Axford was 4-1 with a 4.41 era in 45 games with the Blue Jays in 2018 before being traded to the Dodgers. Unfortunately he suffered a fractured fibula after being hit with a comebacker on August 12, 2018 and didn’t pitch in the postseason for the Dodgers. He has also previously played for the Brewers, Cardinals, Indians, Pirates, Rockies and Athletics.
The 35 year old offers a veteran presence to a team that will be focusing on a youth movement. When healthy, the 10 year MLB veteran still possesses swing and miss stuff. He had 8.9 strikeouts per 9 innings in 2018.
Axford, a native of Simcoe, Ontario had expressed a preference for returning to Canada’s lone MLB team, in part so that he can be near his family during the season. When it was mentioned to him that he could once again face the possibility of being traded to a contender at the 2019 trade deadline as he was in 2018, he replied that he would keep coming back to the Blue Jays. If nothing else, the organization has to be impressed with his loyalty.
No word on whether Axford received a bullpen cart as a signing bonus.
The Blue Jays weren’t done adding pitching depth. They also signed LHP pitcher Ryan Feierabend to a minor league deal, pending a physical.
Feierabend is an interesting story. The 33 year old pitched in MLB with the Seattle Mariners from 2006-2008 and with the Texas Rangers in 2014. Feierabend struggled in MLB to the tune of a 7.15 era.
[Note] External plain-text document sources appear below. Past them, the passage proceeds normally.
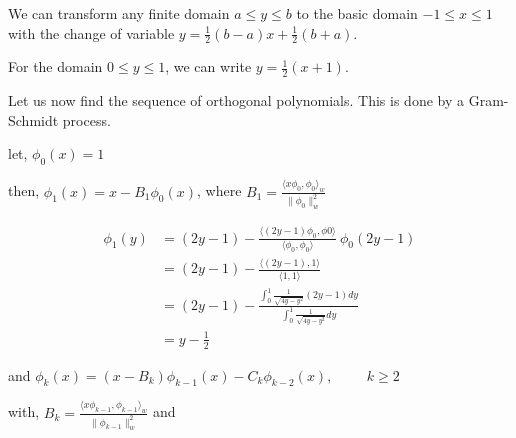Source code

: \documentclass[a4paper,11pt]{report}
\begin{document}
\begin{enumerate}
\begin{itemize}
    We can transform any finite domain $a \le y \le b$ to the basic domain $-1 \le x \le 1$ with the change of variable
    $y = \displaystyle \frac{1}{2} (b - a)x + \frac{1}{2} (b + a)$.

    For the domain $0 \le y \le 1$, we can write $y = \displaystyle \frac{1}{2} (x + 1)$.
    
    Let us now find the sequence of orthogonal polynomials. This is done by a Gram-Schmidt process. 

    let, $\phi_{0}(x) = 1$

    then, $\phi_{1}(x) = x - B_{1} \phi_{0}(x)$, where $B_{1} = \displaystyle \frac{\langle x \phi_{0}, \phi_{0} \rangle_{w}}{\| \phi_{0} \|_{w}^{2}}$
    
    \begin{equation*}
    \begin{aligned}
    \phi_{1}(y) &= (2y-1) - \displaystyle \frac{\langle (2y-1) \phi_{0}, \phi{0} \rangle}{\langle \phi_{0}, \phi_{0} \rangle}\ \phi_{0}(2y-1) \\
                &= (2y-1) - \displaystyle \frac{\langle (2y-1), 1 \rangle}{\langle 1, 1 \rangle} \\
                &= (2y-1) - \displaystyle \frac{\displaystyle\int_{0}^{1} \frac{1}{\sqrt{4y-y^2}} (2y-1) dy}{\displaystyle\int_{0}^{1} \frac{1}{\sqrt{4y-y^2}} dy} \\
                &= y - \frac{1}{2}
    \end{aligned}
    \end{equation*}

    and $\phi_{k}(x) = (x - B_{k}) \phi_{k-1}(x) - C_{k} \phi_{k-2}(x), \hspace{1cm} k \ge 2$ 

    with, $B_{k} = \displaystyle \frac{\langle x \phi_{k-1}, \phi_{k-1} \rangle_{w}}{\| \phi_{k-1} \|_{w}^{2}}$ and


\end{itemize}
\end{enumerate}
\end{document}
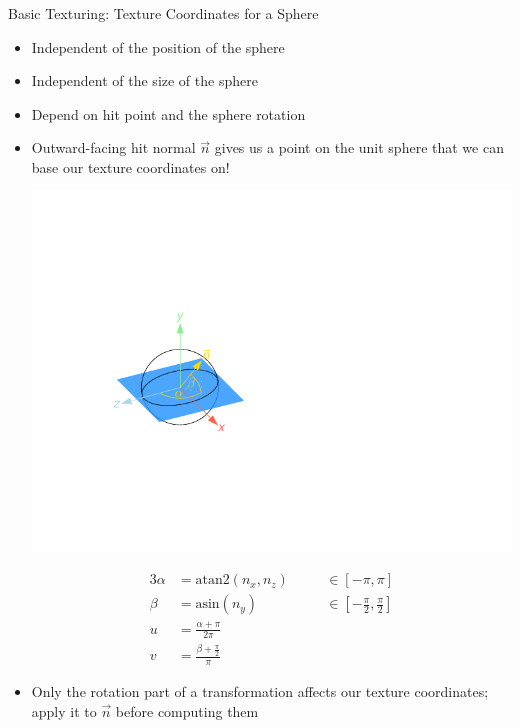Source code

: \documentclass[utf8,stillsansserifmath,fleqn,t]{beamer}
\begin{document}
\begin{frame}[label=basic-tex-2]
\frametitle{\insertsection}
Basic Texturing: Texture Coordinates for a Sphere
\begin{itemize}
\item Independent of the position of the sphere
\item Independent of the size of the sphere
\item Depend on hit point and the sphere rotation
\item Outward-facing hit normal $\vec{n}$ gives us a 
point on the unit sphere that we can base our texture coordinates on!\\
\begin{minipage}{.35\textwidth}
\centerline{\includegraphics[width=.8\textwidth]{./fig/sphere-texcoords.pdf}}
\end{minipage}\hfill
\begin{minipage}{.43\textwidth}
\begin{alignat*}{3}
\alpha &= \text{atan2}(n_x, n_z) \quad && \in [-\pi,\pi]\\
\beta  &= \text{asin}(n_y)             && \in [-\frac{\pi}{2},\frac{\pi}{2}]\\
u &= \frac{\alpha + \pi}{2\pi} && \\
v &= \frac{\beta + \frac{\pi}{2}}{\pi} &&
\end{alignat*}
\end{minipage}
\item Only the rotation part of a transformation affects our texture
coordinates; apply it to $\vec{n}$ before computing them
\end{itemize}
\end{frame}
\end{document}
From 2015-2018 he pitched in Korea. Still not having the kind of results he hoped for, he decided to add a new weapon to his repertoire:
Feierabend isn’t your typical knuckleball pitcher by any means. While the majority of knuckleball pitchers throw most or all knuckleballs, Feierabend throws his roughly 20% of the time as an out pitch. Initial results were very encouraging. He led the league in era in 2017 at 3.04. He didn’t do quite as we’ll in 2018 however – his era rose back up to 4.30. Now Feierabend will see how well his new and improved arsenal translates to MLB.
This all seems very similar to last year for the Blue Jays. They signed several veteran pitchers to minor league deals and evaluated them through spring training. In addition to Axford and Tyler Clippard the Blue Jays had Craig Breslow and Al Alburquerque in camp last spring. Axford and Clippard pitched well enough in exhibition games to convince management that they could still pitch effectively at the major league level and they made the team. The others did not.
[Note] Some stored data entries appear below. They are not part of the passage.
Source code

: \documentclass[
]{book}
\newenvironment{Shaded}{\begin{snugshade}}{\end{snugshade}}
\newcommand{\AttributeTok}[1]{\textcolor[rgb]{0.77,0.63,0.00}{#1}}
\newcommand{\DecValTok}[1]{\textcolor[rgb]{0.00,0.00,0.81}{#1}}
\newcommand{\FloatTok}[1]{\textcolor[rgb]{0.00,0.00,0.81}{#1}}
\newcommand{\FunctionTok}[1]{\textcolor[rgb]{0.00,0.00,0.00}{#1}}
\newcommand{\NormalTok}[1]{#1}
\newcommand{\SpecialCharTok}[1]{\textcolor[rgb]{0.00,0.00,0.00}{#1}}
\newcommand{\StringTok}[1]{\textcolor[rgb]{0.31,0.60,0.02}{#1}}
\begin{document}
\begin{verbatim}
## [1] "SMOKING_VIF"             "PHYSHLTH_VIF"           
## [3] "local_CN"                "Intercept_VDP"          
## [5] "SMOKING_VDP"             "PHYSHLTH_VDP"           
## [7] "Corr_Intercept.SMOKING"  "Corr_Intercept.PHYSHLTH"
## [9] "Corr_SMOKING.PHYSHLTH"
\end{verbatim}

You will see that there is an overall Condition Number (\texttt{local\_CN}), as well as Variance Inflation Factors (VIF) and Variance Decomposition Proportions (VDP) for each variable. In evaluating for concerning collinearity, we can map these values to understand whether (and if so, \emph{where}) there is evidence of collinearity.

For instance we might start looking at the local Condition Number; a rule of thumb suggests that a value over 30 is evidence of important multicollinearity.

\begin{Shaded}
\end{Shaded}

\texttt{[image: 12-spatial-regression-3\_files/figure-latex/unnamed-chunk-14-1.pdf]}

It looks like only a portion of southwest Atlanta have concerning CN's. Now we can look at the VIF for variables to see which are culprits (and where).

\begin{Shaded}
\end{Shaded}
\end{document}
The Blue Jays might still have more of these type of moves coming and that isn’t a bad thing. On the contrary, these low risk type of moves really cost next to nothing. They aren’t committing a roster spot until they have decided who (if any) they want to bring north when camp breaks and minor league deals cost very little financially. With all the unsigned free agents there are who are still looking for jobs, it wouldn’t be surprising at all for there to be even more competition for spots in the Blue Jays bullpen when Grapefruit League games begin.